Кристоф был вне себя. Он твердил, что пойдет к Грюнбаумам, скажет им правду, объяснит, что девушка ни в чем не повинна. Маннгейм принялся отговаривать его.

— Милый мой, — сказал он, — как ни уверяй их, они лишь укрепятся в своем мнении. И потом, слишком поздно. Девушка теперь далеко.

Потрясенный Кристоф старался найти след молодой француженки. Он порывался писать ей, умолять о прощении. Но никто не имел о ней никаких сведений. Грюнбаумы, к которым он обратился, чуть не выгнали его. Они не знали, куда уехала девушка, да и знать не хотели.

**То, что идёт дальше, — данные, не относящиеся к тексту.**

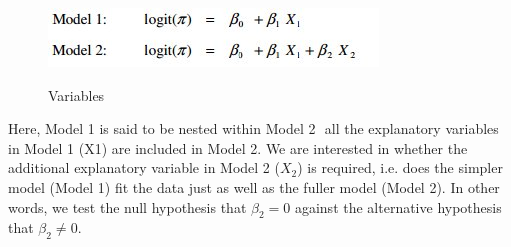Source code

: \documentclass[a4paper,12pt]{article}
\begin{document}
\begin{center}
	\begin{figure}[h!]
		\includegraphics[scale=0.6]{images/LogWeek10D}\\
		\caption{Variables}
	\end{figure}
\end{center}
Here, Model 1 is said to be nested within Model 2  all the explanatory variables in Model 1
(X1) are included in Model 2. We are interested in whether the additional explanatory
variable in Model 2 ($X_2$) is required, i.e. does the simpler model (Model 1) fit the data just as
well as the fuller model (Model 2). In other words, we test the null hypothesis that $\beta_2 = 0$
against the alternative hypothesis that $\beta_2 \neq 0$. 
\end{document}
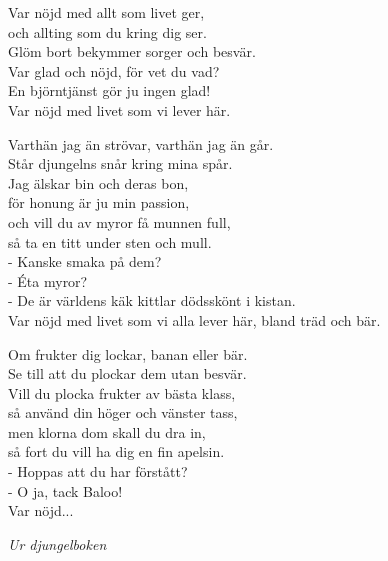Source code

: \vspace{10pt}
Var nöjd med allt som livet ger,\\
och allting som du kring dig ser.\\
Glöm bort bekymmer sorger och besvär.\\
Var glad och nöjd, för vet du vad?\\
En björntjänst gör ju ingen glad!\\
Var nöjd med livet som vi lever här.\par
\vspace{10pt}
Varthän jag än strövar, varthän jag än går.\\
Står djungelns snår kring mina spår.\\
Jag älskar bin och deras bon,\\
för honung är ju min passion,\\
och vill du av myror få munnen full,\\
så ta en titt under sten och mull.\\
- Kanske smaka på dem?\\
- Éta myror?\\
- De är världens käk kittlar dödsskönt i kistan.\\
Var nöjd med livet som vi alla lever här, bland träd och bär.\par
\vspace{10pt}
Om frukter dig lockar, banan eller bär.\\
Se till att du plockar dem utan besvär.\\
Vill du plocka frukter av bästa klass,\\
så använd din höger och vänster tass,\\
men klorna dom skall du dra in,\\
så fort du vill ha dig en fin apelsin.\\
- Hoppas att du har förstått?\\
- O ja, tack Baloo!\\
Var nöjd...
\par
\vspace{10pt}
{\footnotesize\textit{Ur djungelboken}}

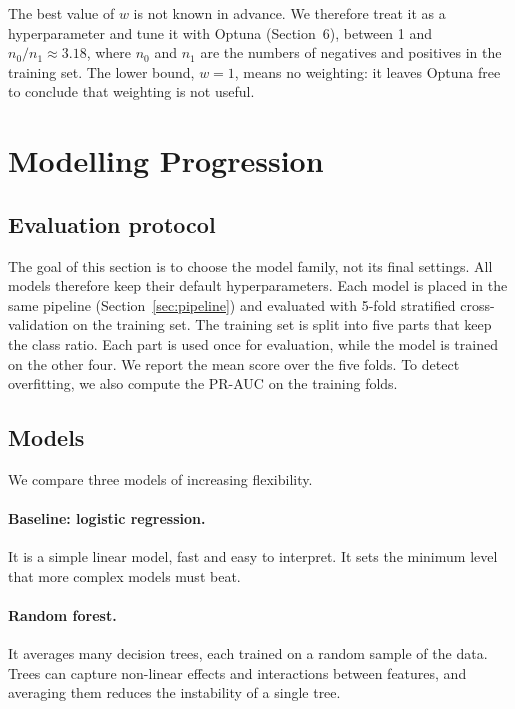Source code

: \documentclass[10pt,a4paper]{article}
\begin{document}
The best value of $w$ is not known in advance. We therefore treat it as a hyperparameter
and tune it with Optuna (Section~6), between 1 and $n_0/n_1 \approx 3.18$, where $n_0$
and $n_1$ are the numbers of negatives and positives in the training set. The lower
bound, $w = 1$, means no weighting: it leaves Optuna free to conclude that weighting is
not useful.

\section{Modelling Progression}
\label{sec:models}

\subsection{Evaluation protocol}
The goal of this section is to choose the model family, not its final settings. All
models therefore keep their default hyperparameters. Each model is placed in the same pipeline (Section~\ref{sec:pipeline})
and evaluated with 5-fold stratified cross-validation on the training set. The
training set is split into five parts that keep the class ratio. Each part is used once
for evaluation, while the model is trained on the other four. We report the mean score
over the five folds. To detect overfitting, we also compute the PR-AUC on the training
folds.

\subsection{Models}
We compare three models of increasing flexibility.

\paragraph{Baseline: logistic regression.} It is a simple linear model, fast and easy to
interpret. It sets the minimum level that more complex models must beat.

\paragraph{Random forest.} It averages many decision trees, each trained on a random
sample of the data. Trees can capture non-linear effects and interactions between
features, and averaging them reduces the instability of a single tree.
\end{document}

Мысль о беде, которую он навлек на нее, терзала Кристофа; его грызла совесть. К тому же он до сих пор испытывал на себе таинственную притягательную силу, которая молчаливо изливалась из глубины исчезнувших глаз. Этот зов, эти угрызения временами ослабевали, смываемые потоком времени и новых мыслей. Но образ незнакомки не уходил. Кристоф не забыл той, которую он называл своей жертвой, он дал себе клятву разыскать ее. Он знал, как мало надежды снова свидеться с нею, и все же твердо верил в это свидание.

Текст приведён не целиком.